• **RECORDS TO PROCESS**
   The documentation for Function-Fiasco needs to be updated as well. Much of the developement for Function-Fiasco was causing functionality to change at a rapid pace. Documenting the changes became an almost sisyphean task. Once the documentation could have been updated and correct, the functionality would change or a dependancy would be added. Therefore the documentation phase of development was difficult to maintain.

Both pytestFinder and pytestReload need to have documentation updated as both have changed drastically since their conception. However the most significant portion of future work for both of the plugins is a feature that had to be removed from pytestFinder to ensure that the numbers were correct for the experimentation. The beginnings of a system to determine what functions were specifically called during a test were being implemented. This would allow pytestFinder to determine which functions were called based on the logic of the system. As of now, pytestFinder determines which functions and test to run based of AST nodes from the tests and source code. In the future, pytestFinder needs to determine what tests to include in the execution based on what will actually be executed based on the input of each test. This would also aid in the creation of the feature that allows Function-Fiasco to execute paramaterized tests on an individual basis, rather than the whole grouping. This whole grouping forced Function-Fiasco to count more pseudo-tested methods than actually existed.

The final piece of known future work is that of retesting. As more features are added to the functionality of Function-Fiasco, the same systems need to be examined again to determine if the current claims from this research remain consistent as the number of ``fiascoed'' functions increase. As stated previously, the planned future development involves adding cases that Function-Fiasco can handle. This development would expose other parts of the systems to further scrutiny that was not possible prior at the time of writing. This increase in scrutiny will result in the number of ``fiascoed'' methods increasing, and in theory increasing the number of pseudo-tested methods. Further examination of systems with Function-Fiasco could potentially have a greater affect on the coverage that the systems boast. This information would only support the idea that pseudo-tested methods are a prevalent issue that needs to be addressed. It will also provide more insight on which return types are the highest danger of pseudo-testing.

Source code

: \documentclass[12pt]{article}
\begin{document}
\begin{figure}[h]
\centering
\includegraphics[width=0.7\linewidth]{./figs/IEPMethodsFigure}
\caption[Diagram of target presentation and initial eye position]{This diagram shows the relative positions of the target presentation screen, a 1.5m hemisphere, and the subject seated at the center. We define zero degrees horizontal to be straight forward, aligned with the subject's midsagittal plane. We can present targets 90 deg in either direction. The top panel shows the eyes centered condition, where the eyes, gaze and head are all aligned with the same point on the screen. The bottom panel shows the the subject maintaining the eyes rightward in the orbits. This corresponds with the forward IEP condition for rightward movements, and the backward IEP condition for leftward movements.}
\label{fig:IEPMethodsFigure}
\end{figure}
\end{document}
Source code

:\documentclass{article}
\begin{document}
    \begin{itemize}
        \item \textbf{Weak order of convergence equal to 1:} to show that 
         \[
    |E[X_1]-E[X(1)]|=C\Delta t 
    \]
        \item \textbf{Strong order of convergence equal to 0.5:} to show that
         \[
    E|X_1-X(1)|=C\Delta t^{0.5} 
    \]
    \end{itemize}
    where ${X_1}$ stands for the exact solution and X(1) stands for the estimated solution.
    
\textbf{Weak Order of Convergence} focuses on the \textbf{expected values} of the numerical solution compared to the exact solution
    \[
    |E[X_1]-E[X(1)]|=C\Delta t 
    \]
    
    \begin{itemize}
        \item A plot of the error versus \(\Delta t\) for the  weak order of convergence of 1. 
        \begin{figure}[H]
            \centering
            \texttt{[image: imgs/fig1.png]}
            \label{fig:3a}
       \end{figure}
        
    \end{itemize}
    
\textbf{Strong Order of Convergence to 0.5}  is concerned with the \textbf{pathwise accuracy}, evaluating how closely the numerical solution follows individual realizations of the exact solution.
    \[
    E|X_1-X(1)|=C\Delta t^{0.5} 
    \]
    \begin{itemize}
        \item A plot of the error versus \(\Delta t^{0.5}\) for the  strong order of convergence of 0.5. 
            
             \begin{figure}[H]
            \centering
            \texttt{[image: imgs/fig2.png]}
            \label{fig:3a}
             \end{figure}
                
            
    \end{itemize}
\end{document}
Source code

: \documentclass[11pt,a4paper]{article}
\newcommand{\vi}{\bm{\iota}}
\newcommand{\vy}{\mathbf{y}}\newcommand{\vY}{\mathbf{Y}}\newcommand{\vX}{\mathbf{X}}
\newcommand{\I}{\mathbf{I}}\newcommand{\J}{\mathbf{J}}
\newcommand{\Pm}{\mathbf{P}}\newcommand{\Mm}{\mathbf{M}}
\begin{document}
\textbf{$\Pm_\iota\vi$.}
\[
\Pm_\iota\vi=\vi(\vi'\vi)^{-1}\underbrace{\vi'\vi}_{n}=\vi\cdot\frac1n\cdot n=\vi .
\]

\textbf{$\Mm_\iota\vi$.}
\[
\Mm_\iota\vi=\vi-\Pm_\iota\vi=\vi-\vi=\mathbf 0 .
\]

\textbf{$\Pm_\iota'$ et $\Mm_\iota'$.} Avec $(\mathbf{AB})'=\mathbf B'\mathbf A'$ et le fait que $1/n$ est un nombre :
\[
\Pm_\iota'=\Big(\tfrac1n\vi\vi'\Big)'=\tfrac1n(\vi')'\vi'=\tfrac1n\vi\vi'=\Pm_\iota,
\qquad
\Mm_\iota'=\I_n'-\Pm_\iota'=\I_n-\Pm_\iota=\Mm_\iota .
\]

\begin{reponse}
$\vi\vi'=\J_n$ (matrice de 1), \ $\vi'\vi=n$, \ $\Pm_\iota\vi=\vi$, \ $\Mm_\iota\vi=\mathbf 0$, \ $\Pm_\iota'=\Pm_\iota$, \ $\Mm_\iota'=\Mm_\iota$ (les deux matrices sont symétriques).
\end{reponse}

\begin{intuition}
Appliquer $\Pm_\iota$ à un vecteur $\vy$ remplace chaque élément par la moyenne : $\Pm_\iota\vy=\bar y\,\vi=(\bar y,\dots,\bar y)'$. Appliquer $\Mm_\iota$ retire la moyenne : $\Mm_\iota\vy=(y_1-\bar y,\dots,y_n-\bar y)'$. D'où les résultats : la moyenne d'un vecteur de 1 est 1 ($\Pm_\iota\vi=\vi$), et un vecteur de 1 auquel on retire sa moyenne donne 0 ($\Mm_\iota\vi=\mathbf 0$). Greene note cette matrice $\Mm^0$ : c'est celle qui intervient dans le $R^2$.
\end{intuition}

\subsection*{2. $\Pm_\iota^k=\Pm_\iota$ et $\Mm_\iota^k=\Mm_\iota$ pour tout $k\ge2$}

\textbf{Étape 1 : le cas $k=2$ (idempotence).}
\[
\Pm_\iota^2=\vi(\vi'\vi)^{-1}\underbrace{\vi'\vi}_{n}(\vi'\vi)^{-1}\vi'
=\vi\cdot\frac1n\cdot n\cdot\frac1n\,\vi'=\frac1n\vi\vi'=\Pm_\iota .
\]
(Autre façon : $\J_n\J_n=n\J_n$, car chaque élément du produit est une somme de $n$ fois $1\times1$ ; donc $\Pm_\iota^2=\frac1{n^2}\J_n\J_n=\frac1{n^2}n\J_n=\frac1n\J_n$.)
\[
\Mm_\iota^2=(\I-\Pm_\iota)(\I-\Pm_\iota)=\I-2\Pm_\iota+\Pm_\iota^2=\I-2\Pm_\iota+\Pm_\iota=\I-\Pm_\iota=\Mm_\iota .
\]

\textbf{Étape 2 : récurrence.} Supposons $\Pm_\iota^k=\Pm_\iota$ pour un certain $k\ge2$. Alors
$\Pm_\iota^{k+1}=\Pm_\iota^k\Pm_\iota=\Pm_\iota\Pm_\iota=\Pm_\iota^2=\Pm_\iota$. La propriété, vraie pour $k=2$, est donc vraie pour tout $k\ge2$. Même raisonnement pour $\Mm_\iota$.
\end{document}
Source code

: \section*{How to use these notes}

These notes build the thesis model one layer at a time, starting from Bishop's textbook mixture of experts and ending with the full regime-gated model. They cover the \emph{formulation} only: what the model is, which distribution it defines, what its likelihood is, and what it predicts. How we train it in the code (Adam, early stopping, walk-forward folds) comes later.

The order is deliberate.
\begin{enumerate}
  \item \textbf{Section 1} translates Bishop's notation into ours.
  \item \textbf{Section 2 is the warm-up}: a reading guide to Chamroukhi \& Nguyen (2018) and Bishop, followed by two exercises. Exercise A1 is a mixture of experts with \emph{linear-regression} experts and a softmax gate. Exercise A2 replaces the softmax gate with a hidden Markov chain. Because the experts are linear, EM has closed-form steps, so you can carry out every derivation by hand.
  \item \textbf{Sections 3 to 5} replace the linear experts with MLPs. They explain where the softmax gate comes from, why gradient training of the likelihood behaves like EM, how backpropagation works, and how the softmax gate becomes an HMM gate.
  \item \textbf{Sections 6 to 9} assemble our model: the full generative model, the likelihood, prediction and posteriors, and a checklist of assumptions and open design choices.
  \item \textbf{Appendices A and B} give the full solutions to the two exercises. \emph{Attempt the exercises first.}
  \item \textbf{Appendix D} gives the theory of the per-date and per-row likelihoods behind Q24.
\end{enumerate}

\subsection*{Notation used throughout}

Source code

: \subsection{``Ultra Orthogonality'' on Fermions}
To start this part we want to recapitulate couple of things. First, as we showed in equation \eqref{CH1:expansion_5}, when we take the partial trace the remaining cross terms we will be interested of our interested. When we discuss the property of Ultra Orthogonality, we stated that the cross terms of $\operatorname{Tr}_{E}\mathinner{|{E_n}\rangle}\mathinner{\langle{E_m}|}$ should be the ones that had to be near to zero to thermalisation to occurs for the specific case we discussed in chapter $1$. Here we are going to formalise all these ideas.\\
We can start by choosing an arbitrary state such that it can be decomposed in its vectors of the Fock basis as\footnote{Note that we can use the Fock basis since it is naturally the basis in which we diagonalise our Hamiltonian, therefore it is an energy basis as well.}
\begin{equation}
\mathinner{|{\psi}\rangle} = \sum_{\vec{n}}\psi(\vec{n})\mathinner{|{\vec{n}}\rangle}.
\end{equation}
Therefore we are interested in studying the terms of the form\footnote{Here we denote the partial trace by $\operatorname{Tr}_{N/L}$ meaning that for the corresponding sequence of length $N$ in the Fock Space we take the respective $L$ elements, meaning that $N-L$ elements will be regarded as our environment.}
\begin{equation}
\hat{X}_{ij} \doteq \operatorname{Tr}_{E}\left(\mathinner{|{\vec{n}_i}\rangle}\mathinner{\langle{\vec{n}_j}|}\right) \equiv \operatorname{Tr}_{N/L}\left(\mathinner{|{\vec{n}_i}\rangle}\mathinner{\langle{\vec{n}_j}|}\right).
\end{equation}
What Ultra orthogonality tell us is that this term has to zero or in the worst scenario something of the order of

• **EXERCISE DETAILS**
Lines containing "comes" in the records above: how many are there? Give only the number.

• **YOUR SOLUTION**
2